Saved entries:
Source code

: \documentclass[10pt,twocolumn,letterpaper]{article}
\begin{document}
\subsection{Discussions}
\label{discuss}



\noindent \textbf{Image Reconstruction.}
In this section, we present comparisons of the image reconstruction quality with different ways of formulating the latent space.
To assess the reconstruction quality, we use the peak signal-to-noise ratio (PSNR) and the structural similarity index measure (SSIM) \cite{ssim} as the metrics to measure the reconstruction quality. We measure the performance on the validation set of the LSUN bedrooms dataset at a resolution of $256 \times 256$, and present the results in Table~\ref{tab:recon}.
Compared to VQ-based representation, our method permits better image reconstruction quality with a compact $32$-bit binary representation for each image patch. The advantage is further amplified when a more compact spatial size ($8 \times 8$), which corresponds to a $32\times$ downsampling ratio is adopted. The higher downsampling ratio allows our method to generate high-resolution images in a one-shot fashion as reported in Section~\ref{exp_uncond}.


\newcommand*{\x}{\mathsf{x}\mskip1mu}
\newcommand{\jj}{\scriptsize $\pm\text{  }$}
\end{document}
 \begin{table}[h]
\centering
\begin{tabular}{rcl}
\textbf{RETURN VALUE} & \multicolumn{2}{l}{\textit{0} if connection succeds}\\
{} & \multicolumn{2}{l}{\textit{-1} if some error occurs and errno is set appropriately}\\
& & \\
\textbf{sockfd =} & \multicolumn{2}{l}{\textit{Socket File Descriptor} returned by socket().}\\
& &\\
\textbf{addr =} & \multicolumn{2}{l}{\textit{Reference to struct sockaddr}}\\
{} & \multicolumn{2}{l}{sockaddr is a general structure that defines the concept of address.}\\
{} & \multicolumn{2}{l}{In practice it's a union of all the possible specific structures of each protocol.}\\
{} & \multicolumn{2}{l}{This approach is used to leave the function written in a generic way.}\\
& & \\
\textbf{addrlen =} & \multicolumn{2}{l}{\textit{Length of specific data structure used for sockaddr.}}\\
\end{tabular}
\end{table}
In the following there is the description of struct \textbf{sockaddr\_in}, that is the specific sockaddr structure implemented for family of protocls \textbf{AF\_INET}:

TO DO: Your answer must be one number: how many lines of the data contain "textit".

TASK SOLUTION: 5